# [WHAT YOU SHOULD DO]
Please list all lines of the material below in which the string "Description" occurs.

........

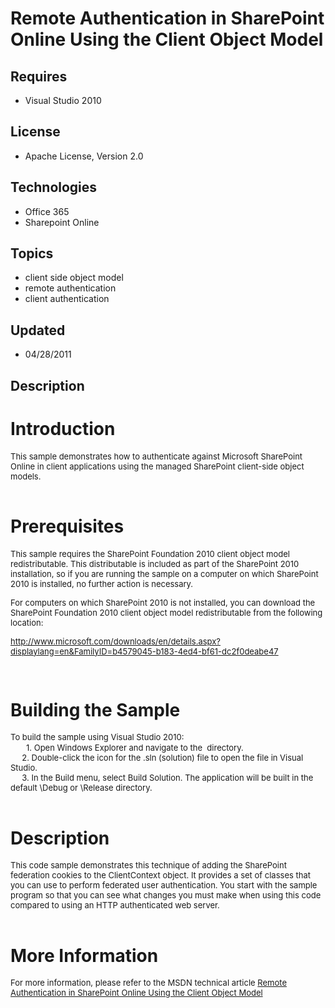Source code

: # Remote Authentication in SharePoint Online Using the Client Object Model
## Requires
- Visual Studio 2010
## License
- Apache License, Version 2.0
## Technologies
- Office 365
- Sharepoint Online
## Topics
- client side object model
- remote authentication
- client authentication
## Updated
- 04/28/2011
## Description

<h1>Introduction</h1>
<div><span style="font-size:xx-small">
<div><span style="font-size:small">This sample demonstrates how to authenticate against Microsoft SharePoint Online in client applications using the managed SharePoint client-side object models.</span></div>
<div><span style="font-size:small"><br>
</span></div>
</span></div>
<h1><span>Prerequisites</span></h1>
<p><span style="font-size:small">This sample requires the SharePoint Foundation 2010 client object model redistributable. This distributable is included as part of the SharePoint 2010 installation, so if you are running the sample on a computer on which SharePoint
 2010 is installed, no further action is necessary.</span></p>
<p><span style="font-size:small">For computers on which SharePoint 2010 is not installed, you can download the SharePoint Foundation 2010 client object model redistributable from the following location:</span></p>
<p><span style="font-size:small"><a href="http://www.microsoft.com/downloads/en/details.aspx?displaylang=en&FamilyID=b4579045-b183-4ed4-bf61-dc2f0deabe47">http://www.microsoft.com/downloads/en/details.aspx?displaylang=en&amp;FamilyID=b4579045-b183-4ed4-bf61-dc2f0deabe47</a></span></p>
<p><span style="font-size:small"><br>
</span></p>
<h1><span>Building the Sample</span></h1>
<div><span style="font-size:small">To build the sample using Visual Studio 2010:</span><br>
<span style="font-size:x-small">&nbsp;</span> <span style="font-size:small">&nbsp;&nbsp; &nbsp; 1. Open Windows Explorer and navigate to the&nbsp; directory.</span><br>
<span style="font-size:small">&nbsp;&nbsp;&nbsp;&nbsp; 2. Double-click the icon for the .sln (solution) file to open the file in Visual Studio.</span><br>
<span style="font-size:small">&nbsp;&nbsp;&nbsp;&nbsp; 3. In the Build menu, select Build Solution. The application will be built in the default \Debug or \Release directory.</span></div>
<div><span style="font-size:small"><br>
</span></div>
<h1><span>Description</span></h1>
<div><span style="font-size:small">This code sample demonstrates this technique of adding the SharePoint federation cookies to the ClientContext object. It provides a set of classes that you can use to perform federated user authentication. You start with the
 sample program so that you can see what changes you must make when using this code compared to using an HTTP authenticated web server.</span></div>
<div><span style="font-size:small"><br>
</span></div>
<h1>More Information</h1>
<div><span style="font-size:small">For more information, please refer to the MSDN technical article
<a href="http://msdn.microsoft.com/en-us/library/hh147177.aspx">Remote Authentication in SharePoint Online Using the Client Object Model</a></span></div>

........

# [EXERCISE RESPONSE]
## Description
<h1><span>Description</span></h1>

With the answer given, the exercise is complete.